One of the world’s largest wooden buildings, Turkey’s Prinkipo Orphanage, could be rescued from rot and decay and transformed into an environmental research center, reports Ayla Jean Yackley for the Art Newspaper.
Heritage organization Europa Nostra lists the 122-year-old building as one of the continent’s most threatened cultural sites. Located on the Princes’ Islands off the coast of Istanbul in the Mediterranean Sea, it was originally intended to act as a luxury hotel and casino. Per Atlas Obscura, architect Alexander Vallaury designed the venue in 1898 on behalf of the Compagnie Internationale des Wagons-Lits, the train company that operated the Orient Express. But plans to open the business fell apart when Abdul Hamid II, sultan of the Ottoman Empire, forbade gambling on religious grounds and prevented the casino from opening.
In 1903, the wife of a rich banker bought the unused building and donated it to the Eastern Orthodox Church’s Ecumenical Patriarchate of Constantinople, which, in turn, turned the space into an orphanage. The 215,000-square-foot building housed up to 1,000 boys at a time, serving almost 6,000 in total over the next 60 years. In 1964, the orphanage was forced to close due to mounting tensions between Turkey and Greece.
The property’s physical structure has been in decline ever since. As Despina Karpathiou reports for Greek City Times, it was badly damaged in a 1980 fire; in 1997, the Turkish state seized the property, but 13 years later, the European Court of Human Rights ordered its return to the Ecumenical Patriarchate.
The enormous six-story building, sometimes known as the Büyükada Rum Orphanage Istanbul, features about 220 rooms, including a ballroom with balconies and boxes, elaborately carved wooden columns, and decorative paneled ceilings. Depending on how terms are defined, it competes with the Metropol Parasol in Spain for the title of the largest wooden building in Europe.
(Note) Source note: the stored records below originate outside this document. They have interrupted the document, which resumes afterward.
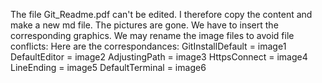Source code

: The file Git_Readme.pdf can't be edited. I therefore copy the content and make a new md file. The pictures are gone. We have to insert the corresponding graphics.
We may rename the image files to avoid file conflicts:
Here are the correspondances:
GitInstallDefault = image1
DefaultEditor = image2
AdjustingPath = image3
HttpsConnect = image4
LineEnding = image5
DefaultTerminal = image6
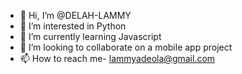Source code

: - 👋 Hi, I’m @DELAH-LAMMY
- 👀 I’m interested in Python
- 🌱 I’m currently learning Javascript
- 💞️ I’m looking to collaborate on a mobile app project
- 📫 How to reach me- lammyadeola@gmail.com

<!---
DELAH-LAMMY/DELAH-LAMMY is a ✨ special ✨ repository because its `README.md` (this file) appears on your GitHub profile.
You can click the Preview link to take a look at your changes.
--->
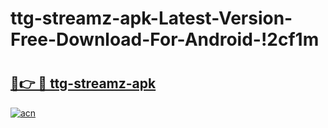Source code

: # ttg-streamz-apk-Latest-Version-Free-Download-For-Android-!2cf1m

# <h2><a href="https://mjc3xs.esa.edu.pl?title=ttg-streamz-apk&ref=2cf1m">🔗👉 🔴 ttg-streamz-apk</a></h2>

[![acn](https://github.com/user-attachments/assets/0f9c940e-d8b0-45ae-aac7-cd30a18b3e1c)](https://mjc3xs.esa.edu.pl?title=ttg-streamz-apk&ref=2cf1m)

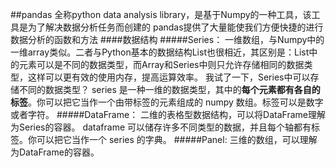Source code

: ##pandas
全称python data analysis library，是基于Numpy的一种工具，该工具是为了解决数据分析任务而创建的
pandas提供了大量能使我们方便快捷的进行数据分析的函数和方法
####数据结构
#####Series：
一维数组，与Numpy中的一维array类似。二者与Python基本的数据结构List也很相近，其区别是：List中的元素可以是不同的数据类型，而Array和Series中则只允许存储相同的数据类型，这样可以更有效的使用内存，提高运算效率。
我试了一下，Series中可以存储不同的数据类型？
series 是一种一维的数据类型，其中的**每个元素都有各自的标签**。你可以把它当作一个由带标签的元素组成的 numpy 数组。标签可以是数字或者字符。
#####DataFrame：
二维的表格型数据结构，可以将DataFrame理解为Series的容器。
dataframe 可以储存许多不同类型的数据，并且每个轴都有标签。你可以把它当作一个 series 的字典。
#####Panel:
三维的数组，可以理解为DataFrame的容器。
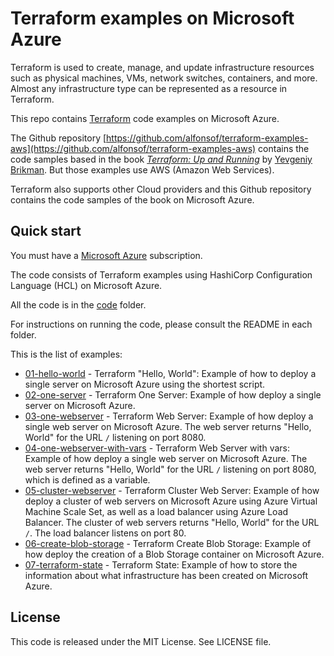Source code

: # Terraform examples on Microsoft Azure

Terraform is used to create, manage, and update infrastructure resources such as physical machines, VMs, network switches, containers, and more. Almost any infrastructure type can be represented as a resource in Terraform.

This repo contains [Terraform](https://www.terraform.io/) code examples on Microsoft Azure.

The Github repository
[https://github.com/alfonsof/terraform-examples-aws](https://github.com/alfonsof/terraform-examples-aws)
contains the code samples based in the book *[Terraform: Up and Running](http://www.terraformupandrunning.com)* by [Yevgeniy Brikman](http://www.ybrikman.com). But those examples use AWS (Amazon Web Services).

Terraform also supports other Cloud providers and this Github repository contains the code samples of the book on Microsoft Azure.

## Quick start

You must have a [Microsoft Azure](https://azure.microsoft.com/) subscription.

The code consists of Terraform examples using HashiCorp Configuration Language (HCL) on Microsoft Azure.

All the code is in the [code](/code) folder.

For instructions on running the code, please consult the README in each folder.

This is the list of examples:

* [01-hello-world](code/01-hello-world) - Terraform "Hello, World": Example of how to deploy a single server on Microsoft Azure using the shortest script.
* [02-one-server](code/02-one-server) - Terraform One Server: Example of how deploy a single server on Microsoft Azure.
* [03-one-webserver](code/03-one-webserver) - Terraform Web Server: Example of how deploy a single web server on Microsoft Azure. The web server returns "Hello, World" for the URL `/` listening on port 8080.
* [04-one-webserver-with-vars](code/04-one-webserver-with-vars) - Terraform Web Server with vars: Example of how deploy a single web server on Microsoft Azure. The web server returns "Hello, World" for the URL `/` listening on port 8080, which is defined as a variable.
* [05-cluster-webserver](code/05-cluster-webserver) - Terraform Cluster Web Server: Example of how deploy a cluster of web servers on Microsoft Azure using Azure Virtual Machine Scale Set, as well as a load balancer using Azure Load Balancer. The cluster of web servers returns "Hello, World" for the URL `/`. The load balancer listens on port 80.
* [06-create-blob-storage](code/06-create-blob-storage) - Terraform Create Blob Storage: Example of how deploy the creation of a Blob Storage container on Microsoft Azure.
* [07-terraform-state](code/07-terraform-state) - Terraform State: Example of how to store the information about what infrastructure has been created on Microsoft Azure.

## License

This code is released under the MIT License. See LICENSE file.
Today, sections of the structure’s roof have caved in, and rain has destroyed some of its floors.
“You cannot find another timber structure built with these techniques on this scale from that period still standing, which makes this building so significant,” Burcin Altinsay, chair of Europa Nostra Turkey, tells the Art Newspaper.
Writing for Hurriyet Daily News, Ariana Ferentinou describes seeing the devastated state of the once-grand building when she visited it in 2018.
“The last schoolteacher who saw the closure of the school and the orphanage in 1964 had difficulty in holding his tears while trying to describe to me the joy of teaching in these exquisite surroundings,” she writes.
Last year, Europa Nostra and the European Investment Bank Institute issued a report detailing damage to the building, as well as the work needed to rehabilitate it and its cultural value.
“The Orphanage is of significance to the mythology of the island and holds a special place in the shared memory of the local communities, especially in the minds of the Rum (Greek) community of İstanbul,” the report stated.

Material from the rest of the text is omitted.